The area around the Luigi Cazzavilan Street and park is connected to some landmarks of Bucharest musical life like the Radio Concert Hall or the Conservatoire, such proximity in fact turning it into a soundboard. Almost each walk in that neighbourhood is accompanied by musical sounds emanating from some piano in some room somewhere, played by some musician, teacher, student, music lover. Added to this is a series of architectural leitmotifs, with which the buildings making up the local habitation structures are scattered.

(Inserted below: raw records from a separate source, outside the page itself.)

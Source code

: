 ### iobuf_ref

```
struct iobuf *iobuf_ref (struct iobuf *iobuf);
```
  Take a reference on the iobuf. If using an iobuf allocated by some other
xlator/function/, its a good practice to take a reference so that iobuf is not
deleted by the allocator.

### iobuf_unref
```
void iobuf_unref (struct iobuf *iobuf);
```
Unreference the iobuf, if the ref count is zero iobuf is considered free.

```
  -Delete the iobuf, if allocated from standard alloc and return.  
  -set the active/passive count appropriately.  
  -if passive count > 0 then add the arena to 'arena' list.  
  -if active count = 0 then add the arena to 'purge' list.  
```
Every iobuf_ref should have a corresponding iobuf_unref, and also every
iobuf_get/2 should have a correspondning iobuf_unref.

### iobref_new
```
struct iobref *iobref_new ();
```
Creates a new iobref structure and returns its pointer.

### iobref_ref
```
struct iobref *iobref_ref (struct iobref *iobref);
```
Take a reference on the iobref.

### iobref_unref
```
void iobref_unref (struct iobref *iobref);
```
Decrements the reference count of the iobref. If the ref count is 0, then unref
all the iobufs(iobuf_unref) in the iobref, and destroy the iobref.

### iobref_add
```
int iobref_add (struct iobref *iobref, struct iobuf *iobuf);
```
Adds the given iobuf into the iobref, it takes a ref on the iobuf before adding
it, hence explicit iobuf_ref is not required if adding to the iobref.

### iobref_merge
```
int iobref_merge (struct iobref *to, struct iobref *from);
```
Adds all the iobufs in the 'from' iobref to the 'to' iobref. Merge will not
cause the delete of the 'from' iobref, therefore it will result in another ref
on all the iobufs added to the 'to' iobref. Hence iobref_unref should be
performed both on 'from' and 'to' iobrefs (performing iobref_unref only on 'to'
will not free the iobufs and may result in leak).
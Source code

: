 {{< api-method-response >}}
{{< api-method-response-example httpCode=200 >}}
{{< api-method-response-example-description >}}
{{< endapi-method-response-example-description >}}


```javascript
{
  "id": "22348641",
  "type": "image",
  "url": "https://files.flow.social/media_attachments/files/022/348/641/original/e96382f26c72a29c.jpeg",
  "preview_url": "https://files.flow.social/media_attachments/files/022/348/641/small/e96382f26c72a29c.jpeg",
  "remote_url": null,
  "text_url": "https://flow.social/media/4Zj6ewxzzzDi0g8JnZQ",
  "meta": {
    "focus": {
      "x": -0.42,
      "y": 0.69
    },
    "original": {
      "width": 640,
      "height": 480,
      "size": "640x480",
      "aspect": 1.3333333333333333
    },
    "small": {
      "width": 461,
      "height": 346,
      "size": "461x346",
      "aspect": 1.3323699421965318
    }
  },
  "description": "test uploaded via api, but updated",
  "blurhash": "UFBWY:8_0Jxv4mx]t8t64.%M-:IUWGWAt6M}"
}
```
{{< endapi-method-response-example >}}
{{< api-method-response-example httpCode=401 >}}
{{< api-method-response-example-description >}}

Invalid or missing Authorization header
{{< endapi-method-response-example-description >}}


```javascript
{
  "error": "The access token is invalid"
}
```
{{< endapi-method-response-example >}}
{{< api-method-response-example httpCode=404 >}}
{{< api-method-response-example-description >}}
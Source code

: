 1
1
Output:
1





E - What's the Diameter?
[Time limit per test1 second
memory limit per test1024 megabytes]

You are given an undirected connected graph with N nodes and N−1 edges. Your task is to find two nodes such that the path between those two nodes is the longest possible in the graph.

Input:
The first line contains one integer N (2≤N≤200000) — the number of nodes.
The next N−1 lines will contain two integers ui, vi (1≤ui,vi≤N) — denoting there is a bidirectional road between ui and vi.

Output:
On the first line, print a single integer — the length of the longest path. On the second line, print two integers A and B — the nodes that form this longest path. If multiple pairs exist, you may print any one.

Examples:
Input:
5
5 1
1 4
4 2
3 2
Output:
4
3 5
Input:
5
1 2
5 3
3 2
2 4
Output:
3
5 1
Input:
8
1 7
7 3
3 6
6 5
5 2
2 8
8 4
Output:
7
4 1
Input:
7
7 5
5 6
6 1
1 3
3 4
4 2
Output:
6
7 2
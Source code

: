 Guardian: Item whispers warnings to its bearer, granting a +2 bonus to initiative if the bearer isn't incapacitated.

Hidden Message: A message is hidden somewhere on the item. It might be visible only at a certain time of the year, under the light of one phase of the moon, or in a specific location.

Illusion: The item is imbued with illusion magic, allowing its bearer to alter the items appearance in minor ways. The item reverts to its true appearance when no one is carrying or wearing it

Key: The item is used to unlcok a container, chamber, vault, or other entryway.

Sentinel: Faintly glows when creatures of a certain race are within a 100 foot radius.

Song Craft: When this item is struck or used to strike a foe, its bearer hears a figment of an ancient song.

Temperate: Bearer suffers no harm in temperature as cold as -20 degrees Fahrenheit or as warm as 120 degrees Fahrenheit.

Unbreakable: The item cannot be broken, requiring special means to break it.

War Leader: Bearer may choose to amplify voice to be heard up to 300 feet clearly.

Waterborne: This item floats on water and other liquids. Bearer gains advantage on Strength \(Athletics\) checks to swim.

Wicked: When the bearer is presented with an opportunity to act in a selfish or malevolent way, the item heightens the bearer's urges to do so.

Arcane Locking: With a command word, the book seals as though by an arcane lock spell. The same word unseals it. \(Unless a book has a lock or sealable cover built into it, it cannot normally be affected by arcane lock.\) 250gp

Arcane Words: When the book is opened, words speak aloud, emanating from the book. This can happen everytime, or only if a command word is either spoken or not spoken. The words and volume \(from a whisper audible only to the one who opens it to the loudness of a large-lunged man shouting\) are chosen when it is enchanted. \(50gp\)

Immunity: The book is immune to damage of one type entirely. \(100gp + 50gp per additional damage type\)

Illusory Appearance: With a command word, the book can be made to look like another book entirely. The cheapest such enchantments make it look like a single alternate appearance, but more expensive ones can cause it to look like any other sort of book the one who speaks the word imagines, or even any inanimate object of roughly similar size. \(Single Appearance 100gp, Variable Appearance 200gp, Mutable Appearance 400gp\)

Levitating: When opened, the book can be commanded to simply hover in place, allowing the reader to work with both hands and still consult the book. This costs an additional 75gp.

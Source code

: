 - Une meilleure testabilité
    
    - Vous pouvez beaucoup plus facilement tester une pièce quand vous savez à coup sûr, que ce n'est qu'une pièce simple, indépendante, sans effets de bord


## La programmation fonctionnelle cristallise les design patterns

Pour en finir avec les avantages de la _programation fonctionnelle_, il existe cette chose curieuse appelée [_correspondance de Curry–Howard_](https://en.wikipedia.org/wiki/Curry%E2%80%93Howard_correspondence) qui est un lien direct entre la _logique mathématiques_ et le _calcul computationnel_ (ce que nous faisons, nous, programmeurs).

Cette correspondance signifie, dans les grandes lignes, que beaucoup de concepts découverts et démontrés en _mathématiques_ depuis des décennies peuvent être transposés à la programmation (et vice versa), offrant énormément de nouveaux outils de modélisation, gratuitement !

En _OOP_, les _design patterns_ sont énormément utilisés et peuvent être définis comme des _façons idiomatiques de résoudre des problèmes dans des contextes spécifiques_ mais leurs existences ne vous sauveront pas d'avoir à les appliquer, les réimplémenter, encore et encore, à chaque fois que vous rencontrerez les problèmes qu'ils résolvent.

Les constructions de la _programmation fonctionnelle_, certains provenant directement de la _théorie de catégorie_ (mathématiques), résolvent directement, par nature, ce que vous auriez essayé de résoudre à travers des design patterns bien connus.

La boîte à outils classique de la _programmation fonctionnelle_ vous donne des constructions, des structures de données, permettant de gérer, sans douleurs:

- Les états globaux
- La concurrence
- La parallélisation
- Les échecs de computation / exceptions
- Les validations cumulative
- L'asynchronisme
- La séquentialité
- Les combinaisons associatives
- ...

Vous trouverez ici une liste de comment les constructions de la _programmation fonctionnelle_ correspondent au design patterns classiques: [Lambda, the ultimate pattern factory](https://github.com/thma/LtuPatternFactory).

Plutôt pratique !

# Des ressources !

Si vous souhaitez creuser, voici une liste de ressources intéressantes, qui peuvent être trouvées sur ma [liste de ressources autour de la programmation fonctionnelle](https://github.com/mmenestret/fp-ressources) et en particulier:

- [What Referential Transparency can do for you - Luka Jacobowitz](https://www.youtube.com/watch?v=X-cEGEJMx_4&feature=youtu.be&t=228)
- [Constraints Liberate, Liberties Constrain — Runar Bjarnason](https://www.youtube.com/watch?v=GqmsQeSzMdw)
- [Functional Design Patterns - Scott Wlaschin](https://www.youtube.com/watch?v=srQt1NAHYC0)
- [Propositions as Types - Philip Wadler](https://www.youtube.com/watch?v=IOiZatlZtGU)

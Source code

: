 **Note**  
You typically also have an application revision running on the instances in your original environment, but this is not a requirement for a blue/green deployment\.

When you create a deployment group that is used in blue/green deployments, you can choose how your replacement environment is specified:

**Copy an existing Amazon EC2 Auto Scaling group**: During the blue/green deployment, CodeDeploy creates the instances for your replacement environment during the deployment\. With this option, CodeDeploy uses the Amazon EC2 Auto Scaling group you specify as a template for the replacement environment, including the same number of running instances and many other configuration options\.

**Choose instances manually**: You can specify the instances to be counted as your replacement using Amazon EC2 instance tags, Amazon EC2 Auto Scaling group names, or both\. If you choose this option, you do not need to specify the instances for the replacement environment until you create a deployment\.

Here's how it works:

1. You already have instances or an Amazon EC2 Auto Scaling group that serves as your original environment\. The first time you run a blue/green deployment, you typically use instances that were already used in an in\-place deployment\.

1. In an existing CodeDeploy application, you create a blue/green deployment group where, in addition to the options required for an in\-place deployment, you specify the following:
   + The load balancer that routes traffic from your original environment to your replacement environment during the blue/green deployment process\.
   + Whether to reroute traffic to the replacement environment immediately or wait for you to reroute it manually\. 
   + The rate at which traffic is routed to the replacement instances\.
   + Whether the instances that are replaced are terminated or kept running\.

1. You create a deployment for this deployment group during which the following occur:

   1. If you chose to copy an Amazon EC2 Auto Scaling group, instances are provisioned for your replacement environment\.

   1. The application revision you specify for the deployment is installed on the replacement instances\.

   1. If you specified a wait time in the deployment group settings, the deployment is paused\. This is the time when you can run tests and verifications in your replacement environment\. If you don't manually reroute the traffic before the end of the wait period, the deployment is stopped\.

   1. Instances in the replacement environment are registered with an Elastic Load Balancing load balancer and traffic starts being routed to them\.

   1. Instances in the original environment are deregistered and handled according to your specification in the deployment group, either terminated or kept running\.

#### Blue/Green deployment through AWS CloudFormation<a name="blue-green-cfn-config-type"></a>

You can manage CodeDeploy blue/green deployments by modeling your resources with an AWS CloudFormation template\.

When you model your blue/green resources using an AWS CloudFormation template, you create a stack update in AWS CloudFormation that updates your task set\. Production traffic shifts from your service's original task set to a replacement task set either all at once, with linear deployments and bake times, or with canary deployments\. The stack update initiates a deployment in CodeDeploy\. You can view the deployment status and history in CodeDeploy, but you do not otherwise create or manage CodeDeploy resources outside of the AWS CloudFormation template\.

One such leitmotif is the bow window, which we see also on the house at 35 Luigi Cazzavilan Street, where it becomes a main element of the façade and a vertical accent extending on two levels. The Neo-Romanian 1930 building enjoys a variety of forms: the ample entrance, the cantilever and window opening which it shelters under its covering, the upper part of the built-in frames on the first floor draw small and large arches, as opposed to the rectangularity of the other components of the façade. The house of an aristocratic bearing finds its stylistic echo in the buildings close to the park and on the opposite end of the street, where motifs of that Neo-Romanian language are displayed at ease.
In its better times, as lived by Aurel Stroe, his family and guests, the ample interior indulged in its eight tall rooms, the parlours separated by glass partitions, the floors and furniture in solid wood. The “small parlour”, the one with the piano, was of course the nucleus, a place to create, work, prepare and host concerts and musical evenings.